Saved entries
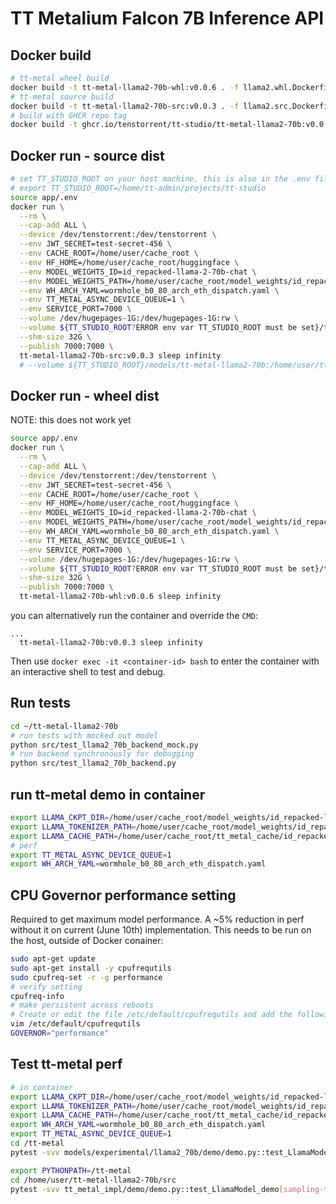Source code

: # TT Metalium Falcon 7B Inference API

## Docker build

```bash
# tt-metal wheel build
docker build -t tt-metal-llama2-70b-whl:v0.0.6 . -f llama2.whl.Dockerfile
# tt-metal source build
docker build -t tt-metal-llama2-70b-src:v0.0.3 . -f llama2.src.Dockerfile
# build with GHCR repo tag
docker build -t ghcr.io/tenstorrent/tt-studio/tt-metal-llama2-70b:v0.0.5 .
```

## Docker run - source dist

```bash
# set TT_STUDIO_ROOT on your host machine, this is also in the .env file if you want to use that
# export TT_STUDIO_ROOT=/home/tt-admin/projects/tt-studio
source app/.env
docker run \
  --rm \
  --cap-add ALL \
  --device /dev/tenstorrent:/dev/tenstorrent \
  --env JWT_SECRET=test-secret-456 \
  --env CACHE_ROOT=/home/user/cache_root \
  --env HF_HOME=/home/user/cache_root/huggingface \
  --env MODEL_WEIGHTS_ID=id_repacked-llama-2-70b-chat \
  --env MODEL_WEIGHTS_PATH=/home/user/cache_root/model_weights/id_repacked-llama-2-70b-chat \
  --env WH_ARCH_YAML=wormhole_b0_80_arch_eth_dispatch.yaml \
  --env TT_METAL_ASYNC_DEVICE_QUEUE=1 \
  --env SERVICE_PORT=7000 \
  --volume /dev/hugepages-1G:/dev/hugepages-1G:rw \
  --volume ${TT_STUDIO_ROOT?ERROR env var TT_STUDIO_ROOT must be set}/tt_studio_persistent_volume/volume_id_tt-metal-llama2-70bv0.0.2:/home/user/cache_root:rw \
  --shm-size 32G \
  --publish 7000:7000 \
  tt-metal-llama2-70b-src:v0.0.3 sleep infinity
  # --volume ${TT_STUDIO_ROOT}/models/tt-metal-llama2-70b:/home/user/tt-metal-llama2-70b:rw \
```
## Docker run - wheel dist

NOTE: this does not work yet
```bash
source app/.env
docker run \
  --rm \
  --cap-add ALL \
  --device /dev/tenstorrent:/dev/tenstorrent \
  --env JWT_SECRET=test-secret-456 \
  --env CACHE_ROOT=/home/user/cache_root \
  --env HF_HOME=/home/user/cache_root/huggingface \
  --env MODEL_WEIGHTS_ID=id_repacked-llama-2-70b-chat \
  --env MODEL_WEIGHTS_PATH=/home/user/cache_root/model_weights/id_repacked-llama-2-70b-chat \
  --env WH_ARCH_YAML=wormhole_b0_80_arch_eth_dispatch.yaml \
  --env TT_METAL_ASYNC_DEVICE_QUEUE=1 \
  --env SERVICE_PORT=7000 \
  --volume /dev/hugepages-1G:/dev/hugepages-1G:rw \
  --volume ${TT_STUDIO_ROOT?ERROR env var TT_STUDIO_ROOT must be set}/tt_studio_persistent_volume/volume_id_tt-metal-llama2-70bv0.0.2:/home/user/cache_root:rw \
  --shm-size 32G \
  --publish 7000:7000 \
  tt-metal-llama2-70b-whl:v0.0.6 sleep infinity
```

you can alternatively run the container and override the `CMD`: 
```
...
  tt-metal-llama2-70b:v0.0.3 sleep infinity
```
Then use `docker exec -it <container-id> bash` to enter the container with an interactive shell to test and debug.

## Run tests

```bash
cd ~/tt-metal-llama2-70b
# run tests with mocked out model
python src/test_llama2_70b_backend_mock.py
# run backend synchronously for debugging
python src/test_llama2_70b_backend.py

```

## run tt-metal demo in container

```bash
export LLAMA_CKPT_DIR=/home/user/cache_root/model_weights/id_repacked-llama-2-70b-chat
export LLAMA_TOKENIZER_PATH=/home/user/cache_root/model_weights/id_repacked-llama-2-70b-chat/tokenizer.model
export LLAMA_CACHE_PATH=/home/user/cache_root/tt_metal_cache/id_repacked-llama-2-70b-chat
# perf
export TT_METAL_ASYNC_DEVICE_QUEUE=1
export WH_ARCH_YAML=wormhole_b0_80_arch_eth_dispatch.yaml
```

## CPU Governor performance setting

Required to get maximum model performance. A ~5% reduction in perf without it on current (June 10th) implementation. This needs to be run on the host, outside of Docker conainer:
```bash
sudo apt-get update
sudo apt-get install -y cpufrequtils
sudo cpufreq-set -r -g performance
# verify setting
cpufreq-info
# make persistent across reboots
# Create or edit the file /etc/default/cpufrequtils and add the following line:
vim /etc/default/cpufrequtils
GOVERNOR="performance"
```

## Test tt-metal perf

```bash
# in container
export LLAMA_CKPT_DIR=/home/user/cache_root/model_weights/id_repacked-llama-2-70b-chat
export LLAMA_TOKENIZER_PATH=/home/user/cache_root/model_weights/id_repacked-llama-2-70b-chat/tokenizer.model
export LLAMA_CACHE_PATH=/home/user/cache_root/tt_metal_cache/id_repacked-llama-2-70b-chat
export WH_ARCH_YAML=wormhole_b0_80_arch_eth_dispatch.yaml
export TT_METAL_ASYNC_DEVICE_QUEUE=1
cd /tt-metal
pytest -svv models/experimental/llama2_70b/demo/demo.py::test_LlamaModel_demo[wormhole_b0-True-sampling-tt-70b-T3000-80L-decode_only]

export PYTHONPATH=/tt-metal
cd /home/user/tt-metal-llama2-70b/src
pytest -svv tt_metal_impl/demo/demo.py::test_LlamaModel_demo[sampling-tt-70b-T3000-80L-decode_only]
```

* * *

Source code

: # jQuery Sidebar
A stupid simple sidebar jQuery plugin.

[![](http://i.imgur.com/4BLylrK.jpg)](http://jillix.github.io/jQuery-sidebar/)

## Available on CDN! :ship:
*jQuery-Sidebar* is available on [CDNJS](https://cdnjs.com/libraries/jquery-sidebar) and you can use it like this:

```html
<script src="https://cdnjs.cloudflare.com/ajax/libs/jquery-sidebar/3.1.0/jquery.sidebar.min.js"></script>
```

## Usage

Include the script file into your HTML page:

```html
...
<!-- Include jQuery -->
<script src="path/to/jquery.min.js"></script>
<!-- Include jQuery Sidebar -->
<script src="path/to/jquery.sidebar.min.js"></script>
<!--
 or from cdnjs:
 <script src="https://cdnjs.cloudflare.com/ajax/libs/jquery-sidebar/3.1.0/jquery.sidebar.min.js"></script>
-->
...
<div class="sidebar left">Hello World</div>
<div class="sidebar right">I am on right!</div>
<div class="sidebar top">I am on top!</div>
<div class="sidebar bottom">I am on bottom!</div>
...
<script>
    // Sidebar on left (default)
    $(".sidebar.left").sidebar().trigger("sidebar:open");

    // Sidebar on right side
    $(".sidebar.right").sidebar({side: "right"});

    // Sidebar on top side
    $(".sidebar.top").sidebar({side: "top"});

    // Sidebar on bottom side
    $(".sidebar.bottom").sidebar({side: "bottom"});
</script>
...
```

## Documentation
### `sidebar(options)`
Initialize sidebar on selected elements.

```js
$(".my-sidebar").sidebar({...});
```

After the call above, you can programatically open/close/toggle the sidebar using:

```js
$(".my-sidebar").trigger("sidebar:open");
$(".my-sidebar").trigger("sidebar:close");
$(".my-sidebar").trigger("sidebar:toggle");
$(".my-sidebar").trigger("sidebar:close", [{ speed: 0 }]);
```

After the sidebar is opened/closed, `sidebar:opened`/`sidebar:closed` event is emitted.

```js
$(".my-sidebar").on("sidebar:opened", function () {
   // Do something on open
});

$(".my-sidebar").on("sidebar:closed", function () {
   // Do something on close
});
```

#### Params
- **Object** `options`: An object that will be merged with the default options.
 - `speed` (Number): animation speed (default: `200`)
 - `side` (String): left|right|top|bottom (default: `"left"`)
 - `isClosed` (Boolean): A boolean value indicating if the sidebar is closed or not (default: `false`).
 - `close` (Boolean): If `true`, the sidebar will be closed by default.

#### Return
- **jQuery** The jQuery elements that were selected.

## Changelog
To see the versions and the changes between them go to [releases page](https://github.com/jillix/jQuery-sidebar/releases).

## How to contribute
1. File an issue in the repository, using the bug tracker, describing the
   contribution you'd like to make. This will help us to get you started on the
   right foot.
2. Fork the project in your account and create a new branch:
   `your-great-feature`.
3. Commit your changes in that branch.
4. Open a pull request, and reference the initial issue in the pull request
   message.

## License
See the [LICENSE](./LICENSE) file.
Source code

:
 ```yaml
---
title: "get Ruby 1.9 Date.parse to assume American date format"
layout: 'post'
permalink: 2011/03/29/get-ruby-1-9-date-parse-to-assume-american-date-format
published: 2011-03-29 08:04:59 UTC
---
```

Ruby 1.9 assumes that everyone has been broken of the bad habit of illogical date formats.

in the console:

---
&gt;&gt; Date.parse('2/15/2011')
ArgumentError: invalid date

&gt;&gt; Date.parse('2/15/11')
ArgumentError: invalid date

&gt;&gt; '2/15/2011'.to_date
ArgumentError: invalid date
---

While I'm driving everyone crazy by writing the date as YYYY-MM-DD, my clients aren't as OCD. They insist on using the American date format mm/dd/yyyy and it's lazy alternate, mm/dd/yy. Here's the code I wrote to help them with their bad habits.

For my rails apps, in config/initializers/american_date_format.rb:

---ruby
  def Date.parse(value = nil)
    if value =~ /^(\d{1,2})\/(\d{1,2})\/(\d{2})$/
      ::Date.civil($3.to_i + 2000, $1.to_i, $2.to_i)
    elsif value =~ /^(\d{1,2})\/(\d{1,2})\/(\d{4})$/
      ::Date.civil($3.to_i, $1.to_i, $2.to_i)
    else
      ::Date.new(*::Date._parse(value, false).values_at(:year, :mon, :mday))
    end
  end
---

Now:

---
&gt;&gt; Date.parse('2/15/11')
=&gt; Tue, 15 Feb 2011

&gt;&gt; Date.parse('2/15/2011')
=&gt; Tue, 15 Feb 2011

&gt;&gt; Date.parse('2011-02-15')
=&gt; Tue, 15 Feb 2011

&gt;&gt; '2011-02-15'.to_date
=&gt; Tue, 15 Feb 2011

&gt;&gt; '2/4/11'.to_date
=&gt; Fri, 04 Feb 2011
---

• Exercise requirements:
Copy every line above that includes the string "closed".

• Response box:
After the sidebar is opened/closed, `sidebar:opened`/`sidebar:closed` event is emitted.
$(".my-sidebar").on("sidebar:closed", function () {
 - `isClosed` (Boolean): A boolean value indicating if the sidebar is closed or not (default: `false`).
 - `close` (Boolean): If `true`, the sidebar will be closed by default.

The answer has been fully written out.